** Opening Data supplied block **
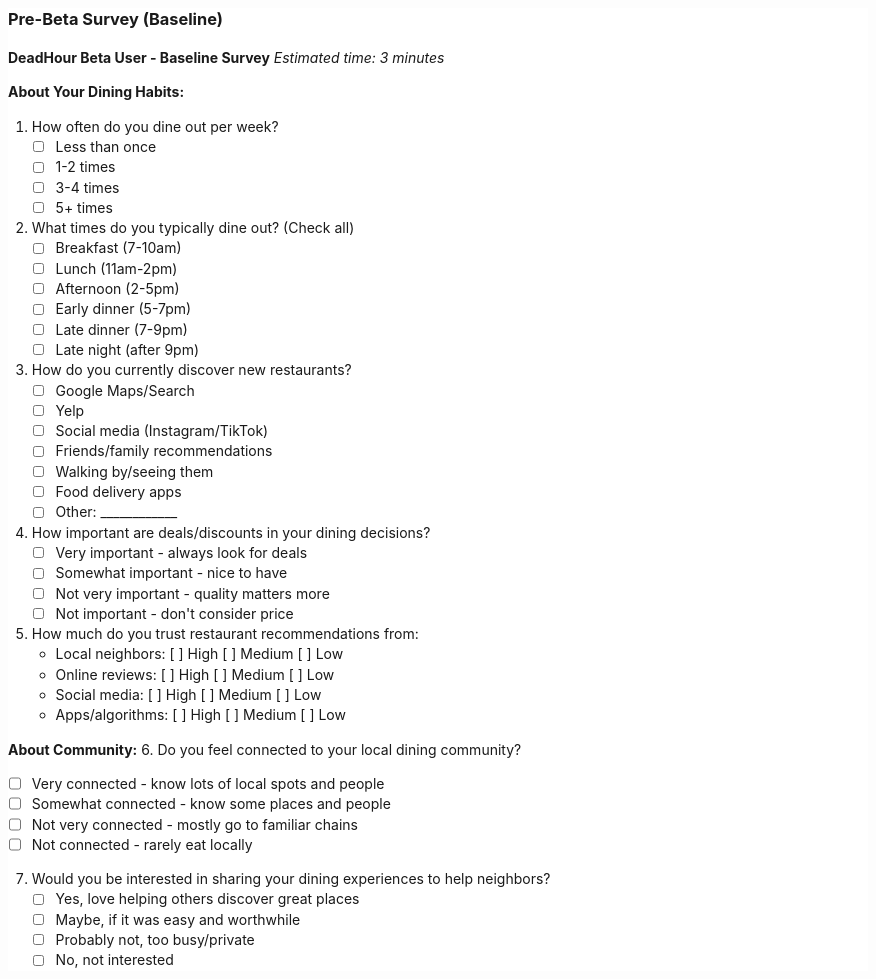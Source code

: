 ### Pre-Beta Survey (Baseline)

**DeadHour Beta User - Baseline Survey**
*Estimated time: 3 minutes*

**About Your Dining Habits:**
1. How often do you dine out per week?
   - [ ] Less than once
   - [ ] 1-2 times
   - [ ] 3-4 times
   - [ ] 5+ times

2. What times do you typically dine out? (Check all)
   - [ ] Breakfast (7-10am)
   - [ ] Lunch (11am-2pm)  
   - [ ] Afternoon (2-5pm)
   - [ ] Early dinner (5-7pm)
   - [ ] Late dinner (7-9pm)
   - [ ] Late night (after 9pm)

3. How do you currently discover new restaurants?
   - [ ] Google Maps/Search
   - [ ] Yelp
   - [ ] Social media (Instagram/TikTok)
   - [ ] Friends/family recommendations
   - [ ] Walking by/seeing them
   - [ ] Food delivery apps
   - [ ] Other: ____________

4. How important are deals/discounts in your dining decisions?
   - [ ] Very important - always look for deals
   - [ ] Somewhat important - nice to have
   - [ ] Not very important - quality matters more
   - [ ] Not important - don't consider price

5. How much do you trust restaurant recommendations from:
   - Local neighbors: [ ] High [ ] Medium [ ] Low
   - Online reviews: [ ] High [ ] Medium [ ] Low
   - Social media: [ ] High [ ] Medium [ ] Low
   - Apps/algorithms: [ ] High [ ] Medium [ ] Low

**About Community:**
6. Do you feel connected to your local dining community?
   - [ ] Very connected - know lots of local spots and people
   - [ ] Somewhat connected - know some places and people
   - [ ] Not very connected - mostly go to familiar chains
   - [ ] Not connected - rarely eat locally

7. Would you be interested in sharing your dining experiences to help neighbors?
   - [ ] Yes, love helping others discover great places
   - [ ] Maybe, if it was easy and worthwhile
   - [ ] Probably not, too busy/private
   - [ ] No, not interested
** Closing Data supplied block **
### [Task prompt]
Count the lines in the listing above that include the word "Survey". Reply with the number only.

### [Output of the exercise]
2